* [PROBLEM TO WORK ON]: Among the entries below, which lines run from the line with "21 | Divide" through the line with "- Emails: 7137"? Retype those, both ends included, exactly and without pictures.

* [RECORD EXTRACTS]:
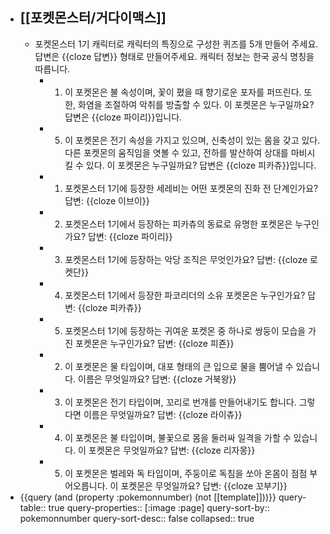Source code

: - [[포켓몬스터/거다이맥스]]
	-
	- 포켓몬스터 1기 캐릭터로 캐릭터의 특징으로 구성한 퀴즈를 5개 만들어 주세요. 답변은 {{cloze 답변}} 형태로 만들어주세요. 캐릭터 정보는 한국 공식 명칭을 따릅니다.
		- 1. 이 포켓몬은 불 속성이며, 꽃이 폈을 때 향기로운 포자를 퍼뜨린다. 또한, 화염을 조절하여 악취를 방출할 수 있다. 이 포켓몬은 누구일까요? 답변은 {{cloze 파이리}}입니다.
		- 5. 이 포켓몬은 전기 속성을 가지고 있으며, 신축성이 있는 몸을 갖고 있다. 다른 포켓몬의 움직임을 엿볼 수 있고, 전하를 발산하여 상대를 마비시킬 수 있다. 이 포켓몬은 누구일까요? 답변은 {{cloze 피카츄}}입니다.
		- 1. 포켓몬스터 1기에 등장한 세레비는 어떤 포켓몬의 진화 전 단계인가요? 
		     답변: {{cloze 이브이}}
		- 2. 포켓몬스터 1기에서 등장하는 피카츄의 동료로 유명한 포켓몬은 누구인가요?
		     답변: {{cloze 파이리}}
		- 3. 포켓몬스터 1기에 등장하는 악당 조직은 무엇인가요?
		     답변: {{cloze 로켓단}}
		- 4. 포켓몬스터 1기에서 등장한 파코리더의 소유 포켓몬은 누구인가요?
		     답변: {{cloze 피카츄}}
		- 5. 포켓몬스터 1기에 등장하는 귀여운 포켓몬 중 하나로 쌍둥이 모습을 가진 포켓몬은 누구인가요?
		     답변: {{cloze 피죤}}
		- 2. 이 포켓몬은 물 타입이며, 대포 형태의 큰 입으로 물을 뿜어낼 수 있습니다. 이름은 무엇일까요?
		  답변: {{cloze 거북왕}}
		- 3. 이 포켓몬은 전기 타입이며, 꼬리로 번개를 만들어내기도 합니다. 그렇다면 이름은 무엇일까요?
		  답변: {{cloze 라이츄}}
		- 4. 이 포켓몬은 불 타입이며, 불꽃으로 몸을 둘러싸 일격을 가할 수 있습니다. 이 포켓몬은 무엇일까요?
		  답변: {{cloze 리자몽}}
		- 5. 이 포켓몬은 벌레와 독 타입이며, 주둥이로 독침을 쏘아 온몸이 점점 부어오릅니다. 이 포켓몬은 무엇일까요?
		  답변: {{cloze 꼬부기}}
- {{query (and (property :pokemonnumber) (not [[template]]))}}
  query-table:: true
  query-properties:: [:image :page]
  query-sort-by:: pokemonnumber
  query-sort-desc:: false
  collapsed:: true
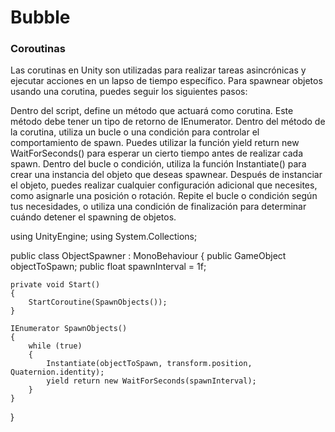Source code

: # Bubble

### Coroutinas
Las corutinas en Unity son utilizadas para realizar tareas asincrónicas y ejecutar acciones en un lapso de tiempo específico. Para spawnear objetos usando una corutina, puedes seguir los siguientes pasos:

Dentro del script, define un método que actuará como corutina. Este método debe tener un tipo de retorno de IEnumerator.
Dentro del método de la corutina, utiliza un bucle o una condición para controlar el comportamiento de spawn. Puedes utilizar la función yield return new WaitForSeconds() para esperar un cierto tiempo antes de realizar cada spawn.
Dentro del bucle o condición, utiliza la función Instantiate() para crear una instancia del objeto que deseas spawnear.
Después de instanciar el objeto, puedes realizar cualquier configuración adicional que necesites, como asignarle una posición o rotación.
Repite el bucle o condición según tus necesidades, o utiliza una condición de finalización para determinar cuándo detener el spawning de objetos.

using UnityEngine;
using System.Collections;

public class ObjectSpawner : MonoBehaviour
{
    public GameObject objectToSpawn;
    public float spawnInterval = 1f;

    private void Start()
    {
        StartCoroutine(SpawnObjects());
    }

    IEnumerator SpawnObjects()
    {
        while (true)
        {
            Instantiate(objectToSpawn, transform.position, Quaternion.identity);
            yield return new WaitForSeconds(spawnInterval);
        }
    }
}


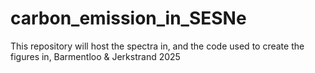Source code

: # carbon_emission_in_SESNe
This repository will host the spectra in, and the code used to create the figures in, Barmentloo &amp; Jerkstrand 2025

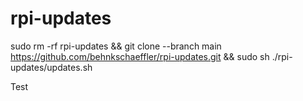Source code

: # rpi-updates

  sudo rm -rf rpi-updates && git clone --branch main https://github.com/behnkschaeffler/rpi-updates.git && sudo sh ./rpi-updates/updates.sh

Test

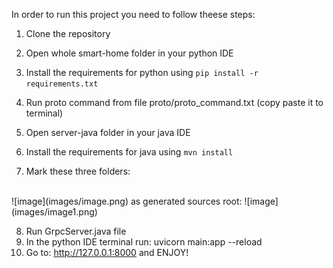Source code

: In order to run this project you need to follow theese steps:
1. Clone the repository

2. Open whole smart-home folder in your python IDE
3. Install the requirements for python using `pip install -r requirements.txt`
4. Run proto command from file proto/proto_command.txt (copy paste it to terminal)

5. Open server-java folder in your java IDE
6. Install the requirements for java using `mvn install`
7. Mark these three folders:
</br>
![image](images/image.png)
as generated sources root:
![image](images/image1.png)

8. Run GrpcServer.java file 
9. In the python IDE terminal run: uvicorn main:app --reload
10. Go to: http://127.0.0.1:8000 and ENJOY!

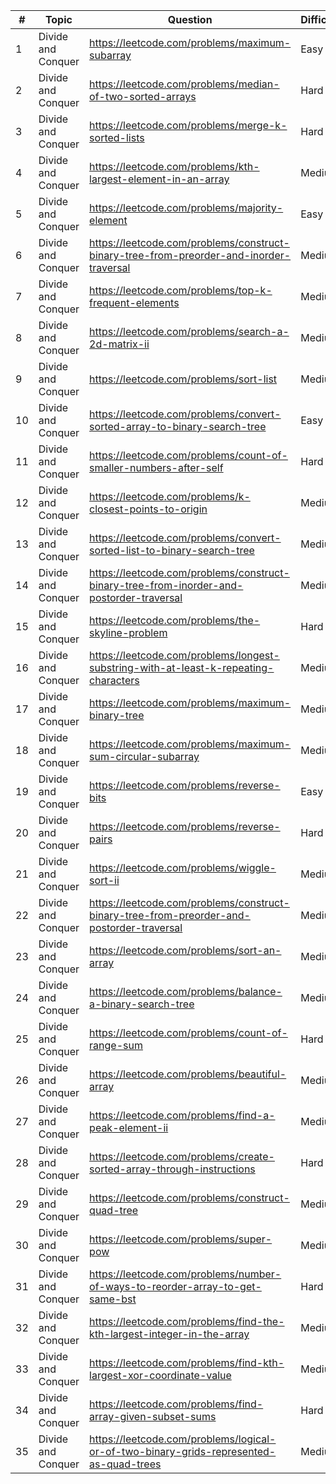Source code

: | #  | Topic              | Question                                                                                  | Difficulty |
|----|--------------------|-------------------------------------------------------------------------------------------|------------|
| 1  | Divide and Conquer | https://leetcode.com/problems/maximum-subarray                                            | Easy       |
| 2  | Divide and Conquer | https://leetcode.com/problems/median-of-two-sorted-arrays                                 | Hard       |
| 3  | Divide and Conquer | https://leetcode.com/problems/merge-k-sorted-lists                                        | Hard       |
| 4  | Divide and Conquer | https://leetcode.com/problems/kth-largest-element-in-an-array                             | Medium     |
| 5  | Divide and Conquer | https://leetcode.com/problems/majority-element                                            | Easy       |
| 6  | Divide and Conquer | https://leetcode.com/problems/construct-binary-tree-from-preorder-and-inorder-traversal   | Medium     |
| 7  | Divide and Conquer | https://leetcode.com/problems/top-k-frequent-elements                                     | Medium     |
| 8  | Divide and Conquer | https://leetcode.com/problems/search-a-2d-matrix-ii                                       | Medium     |
| 9  | Divide and Conquer | https://leetcode.com/problems/sort-list                                                   | Medium     |
| 10 | Divide and Conquer | https://leetcode.com/problems/convert-sorted-array-to-binary-search-tree                  | Easy       |
| 11 | Divide and Conquer | https://leetcode.com/problems/count-of-smaller-numbers-after-self                         | Hard       |
| 12 | Divide and Conquer | https://leetcode.com/problems/k-closest-points-to-origin                                  | Medium     |
| 13 | Divide and Conquer | https://leetcode.com/problems/convert-sorted-list-to-binary-search-tree                   | Medium     |
| 14 | Divide and Conquer | https://leetcode.com/problems/construct-binary-tree-from-inorder-and-postorder-traversal  | Medium     |
| 15 | Divide and Conquer | https://leetcode.com/problems/the-skyline-problem                                         | Hard       |
| 16 | Divide and Conquer | https://leetcode.com/problems/longest-substring-with-at-least-k-repeating-characters      | Medium     |
| 17 | Divide and Conquer | https://leetcode.com/problems/maximum-binary-tree                                         | Medium     |
| 18 | Divide and Conquer | https://leetcode.com/problems/maximum-sum-circular-subarray                               | Medium     |
| 19 | Divide and Conquer | https://leetcode.com/problems/reverse-bits                                                | Easy       |
| 20 | Divide and Conquer | https://leetcode.com/problems/reverse-pairs                                               | Hard       |
| 21 | Divide and Conquer | https://leetcode.com/problems/wiggle-sort-ii                                              | Medium     |
| 22 | Divide and Conquer | https://leetcode.com/problems/construct-binary-tree-from-preorder-and-postorder-traversal | Medium     |
| 23 | Divide and Conquer | https://leetcode.com/problems/sort-an-array                                               | Medium     |
| 24 | Divide and Conquer | https://leetcode.com/problems/balance-a-binary-search-tree                                | Medium     |
| 25 | Divide and Conquer | https://leetcode.com/problems/count-of-range-sum                                          | Hard       |
| 26 | Divide and Conquer | https://leetcode.com/problems/beautiful-array                                             | Medium     |
| 27 | Divide and Conquer | https://leetcode.com/problems/find-a-peak-element-ii                                      | Medium     |
| 28 | Divide and Conquer | https://leetcode.com/problems/create-sorted-array-through-instructions                    | Hard       |
| 29 | Divide and Conquer | https://leetcode.com/problems/construct-quad-tree                                         | Medium     |
| 30 | Divide and Conquer | https://leetcode.com/problems/super-pow                                                   | Medium     |
| 31 | Divide and Conquer | https://leetcode.com/problems/number-of-ways-to-reorder-array-to-get-same-bst             | Hard       |
| 32 | Divide and Conquer | https://leetcode.com/problems/find-the-kth-largest-integer-in-the-array                   | Medium     |
| 33 | Divide and Conquer | https://leetcode.com/problems/find-kth-largest-xor-coordinate-value                       | Medium     |
| 34 | Divide and Conquer | https://leetcode.com/problems/find-array-given-subset-sums                                | Hard       |
| 35 | Divide and Conquer | https://leetcode.com/problems/logical-or-of-two-binary-grids-represented-as-quad-trees    | Medium     |

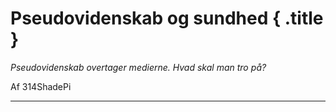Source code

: # Pseudovidenskab og sundhed { .title }

_Pseudovidenskab overtager medierne. Hvad skal man tro på?_

Af 314ShadePi

---
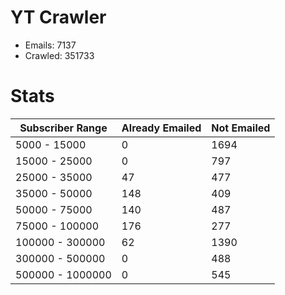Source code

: # YT Crawler
- Emails: 7137
- Crawled: 351733

# Stats
| Subscriber Range  | Already Emailed | Not Emailed |
|-------|-------|-------|
| 5000 - 15000 | 0 | 1694 |
| 15000 - 25000 | 0 | 797 |
| 25000 - 35000 | 47 | 477 |
| 35000 - 50000 | 148 | 409 |
| 50000 - 75000 | 140 | 487 |
| 75000 - 100000 | 176 | 277 |
| 100000 - 300000 | 62 | 1390 |
| 300000 - 500000 | 0 | 488 |
| 500000 - 1000000 | 0 | 545 |
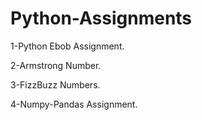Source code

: # Python-Assignments
1-Python Ebob Assignment.

2-Armstrong Number.

3-FizzBuzz Numbers.

4-Numpy-Pandas Assignment.
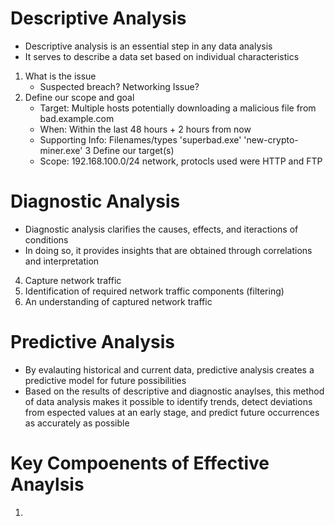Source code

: # Descriptive Analysis
- Descriptive analysis is an essential step in any data analysis
- It serves to describe a data set based on individual characteristics
1. What is the issue
    - Suspected breach? Networking Issue?
2. Define our scope and goal
    - Target: Multiple hosts potentially downloading a malicious file from bad.example.com
    - When: Within the last 48 hours + 2 hours from now
    - Supporting Info: Filenames/types 'superbad.exe' 'new-crypto-miner.exe'
3 Define our target(s)
    - Scope: 192.168.100.0/24 network, protocls used were HTTP and FTP

# Diagnostic Analysis
- Diagnostic analysis clarifies the causes, effects, and iteractions of conditions
- In doing so, it provides insights that are obtained through correlations and interpretation
4. Capture network traffic
5. Identification of required network traffic components (filtering)
6. An understanding of captured network traffic

# Predictive Analysis
- By evalauting historical and current data, predictive analysis creates a predictive model for future possibilities
- Based on the results of descriptive and diagnostic anaylses, this method of data analysis makes it possible to identify trends, detect deviations from espected values at an early stage, and predict future occurrences as accurately as possible

# Key Compoenents of Effective Anaylsis
1. 
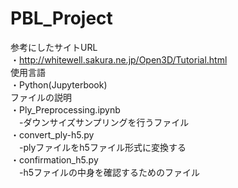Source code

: # PBL_Project
参考にしたサイトURL  
  ・http://whitewell.sakura.ne.jp/Open3D/Tutorial.html  
使用言語  
  ・Python(Jupyterbook)  
ファイルの説明  
・Ply_Preprocessing.ipynb  
　-ダウンサイズサンプリングを行うファイル  
・convert_ply-h5.py  
　-plyファイルをh5ファイル形式に変換する  
・confirmation_h5.py  
　-h5ファイルの中身を確認するためのファイル  



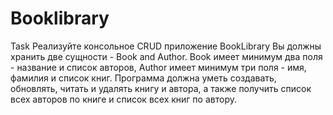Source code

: # Booklibrary
Task
Реализуйте консольное CRUD приложение BookLibrary
Вы должны хранить две сущности - Book and Author.
Book имеет минимум два поля - название и список авторов, Author имеет
минимум три поля - имя, фамилия и список книг.
Программа должна уметь создавать, обновлять, читать и удалять книгу и
автора, а также получить список всех авторов по книге и список всех книг
по автору.
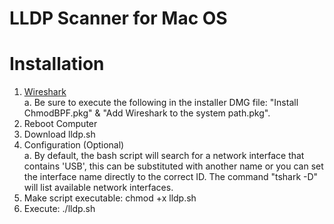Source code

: # LLDP Scanner for Mac OS

# Installation
1. [Wireshark](https://www.wireshark.org/download.html "Wireshark Download") <br>
  a. Be sure to execute the following in the installer DMG file: "Install ChmodBPF.pkg" & "Add Wireshark to the system path.pkg". 
3. Reboot Computer
4. Download lldp.sh
5. Configuration (Optional) <br>
  a. By default, the bash script will search for a network interface that contains 'USB', this can be substituted with another name or you can set the interface name directly to the correct ID. The command "tshark -D" will list available network interfaces. 
6. Make script executable: chmod +x lldp.sh
7. Execute: ./lldp.sh 
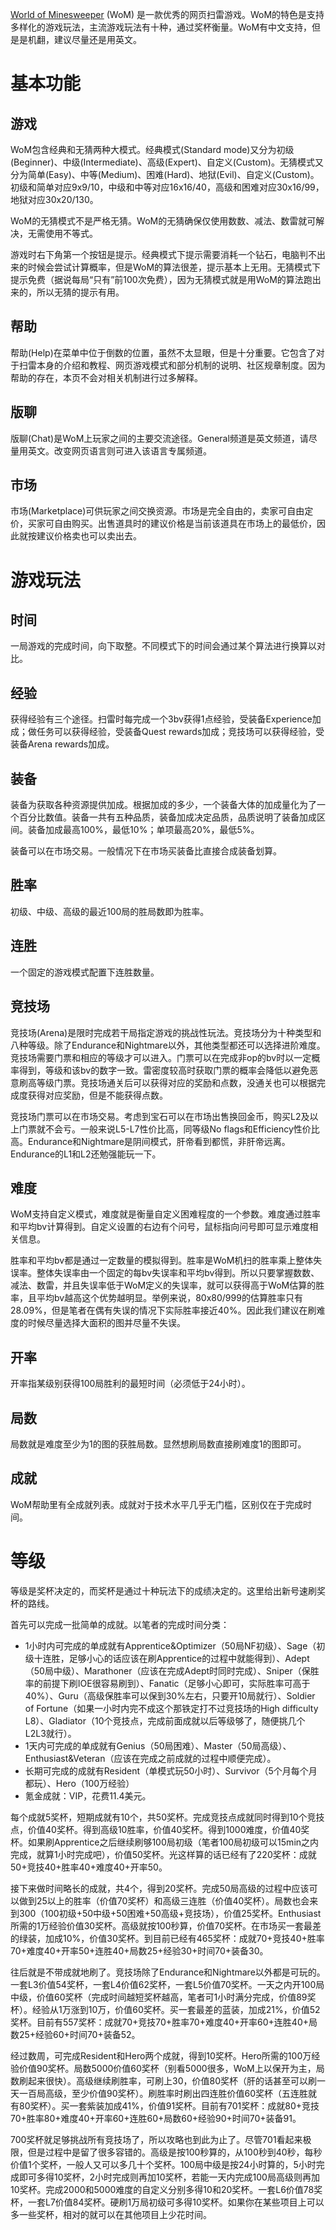 [World of Minesweeper](https://minesweeper.online/) (WoM) 是一款优秀的网页扫雷游戏。WoM的特色是支持多样化的游戏玩法，主流游戏玩法有十种，通过奖杯衡量。WoM有中文支持，但是是机翻，建议尽量还是用英文。

# 基本功能
## 游戏
WoM包含经典和无猜两种大模式。经典模式(Standard mode)又分为初级(Beginner)、中级(Intermediate)、高级(Expert)、自定义(Custom)。无猜模式又分为简单(Easy)、中等(Medium)、困难(Hard)、地狱(Evil)、自定义(Custom)。初级和简单对应9x9/10，中级和中等对应16x16/40，高级和困难对应30x16/99，地狱对应30x20/130。

WoM的无猜模式不是严格无猜。WoM的无猜确保仅使用数数、减法、数雷就可解决，无需使用不等式。

游戏时右下角第一个按钮是提示。经典模式下提示需要消耗一个钻石，电脑判不出来的时候会尝试计算概率，但是WoM的算法很差，提示基本上无用。无猜模式下提示免费（据说每局“只有”前100次免费），因为无猜模式就是用WoM的算法跑出来的，所以无猜的提示有用。

## 帮助
帮助(Help)在菜单中位于倒数的位置，虽然不太显眼，但是十分重要。它包含了对于扫雷本身的介绍和教程、网页游戏模式和部分机制的说明、社区规章制度。因为帮助的存在，本页不会对相关机制进行过多解释。

## 版聊
版聊(Chat)是WoM上玩家之间的主要交流途径。General频道是英文频道，请尽量用英文。改变网页语言则可进入该语言专属频道。

## 市场
市场(Marketplace)可供玩家之间交换资源。市场是完全自由的，卖家可自由定价，买家可自由购买。出售道具时的建议价格是当前该道具在市场上的最低价，因此就按建议价格卖也可以卖出去。

# 游戏玩法
## 时间
一局游戏的完成时间，向下取整。不同模式下的时间会通过某个算法进行换算以对比。

## 经验
获得经验有三个途径。扫雷时每完成一个3bv获得1点经验，受装备Experience加成；做任务可以获得经验，受装备Quest rewards加成；竞技场可以获得经验，受装备Arena rewards加成。

## 装备
装备为获取各种资源提供加成。根据加成的多少，一个装备大体的加成量化为了一个百分比数值。装备一共有五种品质，装备加成决定品质，品质说明了装备加成区间。装备加成最高100%，最低10%；单项最高20%，最低5%。

装备可以在市场交易。一般情况下在市场买装备比直接合成装备划算。

## 胜率
初级、中级、高级的最近100局的胜局数即为胜率。

## 连胜
一个固定的游戏模式配置下连胜数量。

## 竞技场
竞技场(Arena)是限时完成若干局指定游戏的挑战性玩法。竞技场分为十种类型和八种等级。除了Endurance和Nightmare以外，其他类型都还可以选择进阶难度。竞技场需要门票和相应的等级才可以进入。门票可以在完成非op的bv时以一定概率得到，等级和该bv的数字一致。雷密度较高时获取门票的概率会降低以避免恶意刷高等级门票。竞技场通关后可以获得对应的奖励和点数，没通关也可以根据完成度获得对应奖励，但是不能获得点数。

竞技场门票可以在市场交易。考虑到宝石可以在市场出售换回金币，购买L2及以上门票就不会亏。一般来说L5-L7性价比高，同等级No flags和Efficiency性价比高。Endurance和Nightmare是阴间模式，肝帝看到都慌，非肝帝远离。Endurance的L1和L2还勉强能玩一下。

## 难度
WoM支持自定义模式，难度就是衡量自定义困难程度的一个参数。难度通过胜率和平均bv计算得到。自定义设置的右边有个问号，鼠标指向问号即可显示难度相关信息。

胜率和平均bv都是通过一定数量的模拟得到。胜率是WoM机扫的胜率乘上整体失误率。整体失误率由一个固定的每bv失误率和平均bv得到。所以只要掌握数数、减法、数雷，并且失误率低于WoM定义的失误率，就可以获得高于WoM估算的胜率，且平均bv越高这个优势越明显。举例来说，80x80/999的估算胜率只有28.09%，但是笔者在偶有失误的情况下实际胜率接近40%。因此我们建议在刷难度的时候尽量选择大面积的图并尽量不失误。

## 开率
开率指某级别获得100局胜利的最短时间（必须低于24小时）。

## 局数
局数就是难度至少为1的图的获胜局数。显然想刷局数直接刷难度1的图即可。

## 成就
WoM帮助里有全成就列表。成就对于技术水平几乎无门槛，区别仅在于完成时间。

# 等级
等级是奖杯决定的，而奖杯是通过十种玩法下的成绩决定的。这里给出新号速刷奖杯的路线。

首先可以完成一批简单的成就。以笔者的完成时间分类：
- 1小时内可完成的单成就有Apprentice&Optimizer（50局NF初级）、Sage（初级十连胜，足够小心的话应该在刷Apprentice的过程中就能得到）、Adept（50局中级）、Marathoner（应该在完成Adept时同时完成）、Sniper（保胜率的前提下刷IOE很容易刷到）、Fanatic（足够小心即可，实际胜率可高于40%）、Guru（高级保胜率可以保到30%左右，只要开10局就行）、Soldier of Fortune（如果一小时内完不成这个那铁定打不过竞技场的High difficulty L8）、Gladiator（10个竞技点，完成前面成就以后等级够了，随便挑几个L2L3就行）。
- 1天内可完成的单成就有Genius（50局困难）、Master（50局高级）、Enthusiast&Veteran（应该在完成之前成就的过程中顺便完成）。
- 长期可完成的成就有Resident（单模式玩50小时）、Survivor（5个月每个月都玩）、Hero（100万经验）
- 氪金成就：VIP，花费11.4美元。

每个成就5奖杯，短期成就有10个，共50奖杯。完成竞技点成就同时得到10个竞技点，价值40奖杯。得到高级10胜率，价值40奖杯。得到1000难度，价值40奖杯。如果刷Apprentice之后继续刷够100局初级（笔者100局初级可以15min之内完成，就算1小时完成吧），价值50奖杯。光这样算的话已经有了220奖杯：成就50+竞技40+胜率40+难度40+开率50。

接下来做时间略长的成就，共4个，得到20奖杯。完成50局高级的过程中应该可以做到25以上的胜率（价值70奖杯）和高级三连胜（价值40奖杯）。局数也会来到300（100初级+50中级+50困难+50高级+竞技场），价值25奖杯。Enthusiast所需的1万经验价值30奖杯。高级就按100秒算，价值70奖杯。在市场买一套最差的绿装，加成10%，价值30奖杯。到目前已经有465奖杯：成就70+竞技40+胜率70+难度40+开率50+连胜40+局数25+经验30+时间70+装备30。

往后就是不带成就地刷了。竞技场除了Endurance和Nightmare以外都是可玩的。一套L3价值54奖杯，一套L4价值62奖杯，一套L5价值70奖杯。一天之内开100局中级，价值60奖杯（完成时间越短奖杯越高，笔者可1小时满分完成，价值89奖杯）。经验从1万涨到10万，价值60奖杯。买一套最差的蓝装，加成21%，价值52奖杯。目前有557奖杯：成就70+竞技70+胜率70+难度40+开率60+连胜40+局数25+经验60+时间70+装备52。

经过数周，可完成Resident和Hero两个成就，得到10奖杯。Hero所需的100万经验价值90奖杯。局数5000价值60奖杯（别看5000很多，WoM上以保开为主，局数刷起来很快）。高级继续刷胜率，可刷上30，价值80奖杯（肝的话甚至可以刷一天一百局高级，至少价值90奖杯）。刷胜率时刷出四连胜价值60奖杯（五连胜就有80奖杯）。买一套紫装加成41%，价值91奖杯。目前有701奖杯：成就80+竞技70+胜率80+难度40+开率60+连胜60+局数60+经验90+时间70+装备91。

700奖杯就足够挑战所有竞技场了，所以攻略也到此为止了。尽管701看起来极限，但是过程中是留了很多容错的。高级是按100秒算的，从100秒到40秒，每秒价值1个奖杯，一般人又可以多几十个奖杯。100局中级是按24小时算的，5小时完成即可多得10奖杯，2小时完成则再加10奖杯，若能一天内完成100局高级则再加10奖杯。完成2000和5000难度的自定义分别多得10和20奖杯。一套L6价值78奖杯，一套L7价值84奖杯。硬刷1万局初级可多得10奖杯。如果你在某些项目上可以多一些奖杯，相对的就可以在其他项目上少花时间。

* [ANSWER TO THIS PROBLEM]:
| 21 | Divide and Conquer | https://leetcode.com/problems/wiggle-sort-ii                                              | Medium     |
| 22 | Divide and Conquer | https://leetcode.com/problems/construct-binary-tree-from-preorder-and-postorder-traversal | Medium     |
| 23 | Divide and Conquer | https://leetcode.com/problems/sort-an-array                                               | Medium     |
| 24 | Divide and Conquer | https://leetcode.com/problems/balance-a-binary-search-tree                                | Medium     |
| 25 | Divide and Conquer | https://leetcode.com/problems/count-of-range-sum                                          | Hard       |
| 26 | Divide and Conquer | https://leetcode.com/problems/beautiful-array                                             | Medium     |
| 27 | Divide and Conquer | https://leetcode.com/problems/find-a-peak-element-ii                                      | Medium     |
| 28 | Divide and Conquer | https://leetcode.com/problems/create-sorted-array-through-instructions                    | Hard       |
| 29 | Divide and Conquer | https://leetcode.com/problems/construct-quad-tree                                         | Medium     |
| 30 | Divide and Conquer | https://leetcode.com/problems/super-pow                                                   | Medium     |
| 31 | Divide and Conquer | https://leetcode.com/problems/number-of-ways-to-reorder-array-to-get-same-bst             | Hard       |
| 32 | Divide and Conquer | https://leetcode.com/problems/find-the-kth-largest-integer-in-the-array                   | Medium     |
| 33 | Divide and Conquer | https://leetcode.com/problems/find-kth-largest-xor-coordinate-value                       | Medium     |
| 34 | Divide and Conquer | https://leetcode.com/problems/find-array-given-subset-sums                                | Hard       |
| 35 | Divide and Conquer | https://leetcode.com/problems/logical-or-of-two-binary-grids-represented-as-quad-trees    | Medium     |

Source code

: # Pseudovidenskab og sundhed { .title }

_Pseudovidenskab overtager medierne. Hvad skal man tro på?_

Af 314ShadePi

---
Source code

: # YT Crawler
- Emails: 7137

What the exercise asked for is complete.